Your answer must be a single number: the count of lines in the entries below that hold "Berlin".

[[ Data to process open ]]

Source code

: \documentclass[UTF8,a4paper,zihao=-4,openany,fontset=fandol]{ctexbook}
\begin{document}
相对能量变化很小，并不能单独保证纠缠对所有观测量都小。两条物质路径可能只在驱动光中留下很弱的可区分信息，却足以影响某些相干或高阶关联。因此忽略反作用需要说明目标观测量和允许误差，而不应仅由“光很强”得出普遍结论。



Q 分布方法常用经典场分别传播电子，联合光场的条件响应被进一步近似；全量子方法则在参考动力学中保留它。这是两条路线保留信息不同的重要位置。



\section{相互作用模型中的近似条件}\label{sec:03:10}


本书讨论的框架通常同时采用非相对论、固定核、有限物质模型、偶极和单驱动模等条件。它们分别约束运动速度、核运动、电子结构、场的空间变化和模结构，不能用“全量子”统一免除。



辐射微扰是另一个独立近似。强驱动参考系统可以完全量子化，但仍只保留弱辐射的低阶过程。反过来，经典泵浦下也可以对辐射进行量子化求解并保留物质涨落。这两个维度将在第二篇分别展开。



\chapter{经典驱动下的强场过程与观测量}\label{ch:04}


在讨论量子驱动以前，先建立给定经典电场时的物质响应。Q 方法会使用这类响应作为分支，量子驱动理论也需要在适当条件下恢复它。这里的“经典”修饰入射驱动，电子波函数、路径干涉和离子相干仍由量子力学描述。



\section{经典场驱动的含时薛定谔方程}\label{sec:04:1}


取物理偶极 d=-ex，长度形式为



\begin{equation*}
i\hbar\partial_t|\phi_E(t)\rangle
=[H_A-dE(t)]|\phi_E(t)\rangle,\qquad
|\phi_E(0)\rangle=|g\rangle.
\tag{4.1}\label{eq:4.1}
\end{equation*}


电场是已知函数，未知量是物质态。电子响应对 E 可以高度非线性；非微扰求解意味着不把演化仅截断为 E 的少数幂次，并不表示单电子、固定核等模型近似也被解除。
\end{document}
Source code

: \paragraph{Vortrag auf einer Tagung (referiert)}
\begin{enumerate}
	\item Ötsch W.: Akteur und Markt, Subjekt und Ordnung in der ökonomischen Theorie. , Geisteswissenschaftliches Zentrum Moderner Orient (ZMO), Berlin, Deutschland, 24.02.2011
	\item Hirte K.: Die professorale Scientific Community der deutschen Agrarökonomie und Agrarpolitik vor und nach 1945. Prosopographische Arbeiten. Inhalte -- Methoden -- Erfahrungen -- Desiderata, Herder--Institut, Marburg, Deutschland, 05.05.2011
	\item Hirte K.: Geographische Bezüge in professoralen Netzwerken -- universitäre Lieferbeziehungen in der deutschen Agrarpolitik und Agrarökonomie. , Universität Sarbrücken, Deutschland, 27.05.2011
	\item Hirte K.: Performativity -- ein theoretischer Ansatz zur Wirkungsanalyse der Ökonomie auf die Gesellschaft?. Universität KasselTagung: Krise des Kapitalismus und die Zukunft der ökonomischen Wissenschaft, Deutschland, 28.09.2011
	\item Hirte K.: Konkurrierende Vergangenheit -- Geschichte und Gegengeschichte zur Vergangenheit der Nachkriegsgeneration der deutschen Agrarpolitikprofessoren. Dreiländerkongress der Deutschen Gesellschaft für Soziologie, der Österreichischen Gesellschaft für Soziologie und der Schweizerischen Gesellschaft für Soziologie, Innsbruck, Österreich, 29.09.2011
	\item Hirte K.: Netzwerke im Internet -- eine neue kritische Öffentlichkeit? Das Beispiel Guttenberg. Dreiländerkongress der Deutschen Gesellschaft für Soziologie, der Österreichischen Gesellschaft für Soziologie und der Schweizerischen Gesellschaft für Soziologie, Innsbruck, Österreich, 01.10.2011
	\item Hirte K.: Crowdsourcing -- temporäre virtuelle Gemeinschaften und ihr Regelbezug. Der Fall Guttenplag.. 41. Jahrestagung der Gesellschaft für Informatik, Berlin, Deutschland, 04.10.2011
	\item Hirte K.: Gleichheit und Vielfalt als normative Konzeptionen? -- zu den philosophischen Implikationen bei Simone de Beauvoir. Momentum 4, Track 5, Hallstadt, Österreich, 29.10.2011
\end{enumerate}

[[ Data to process closed ]]

Your solution
2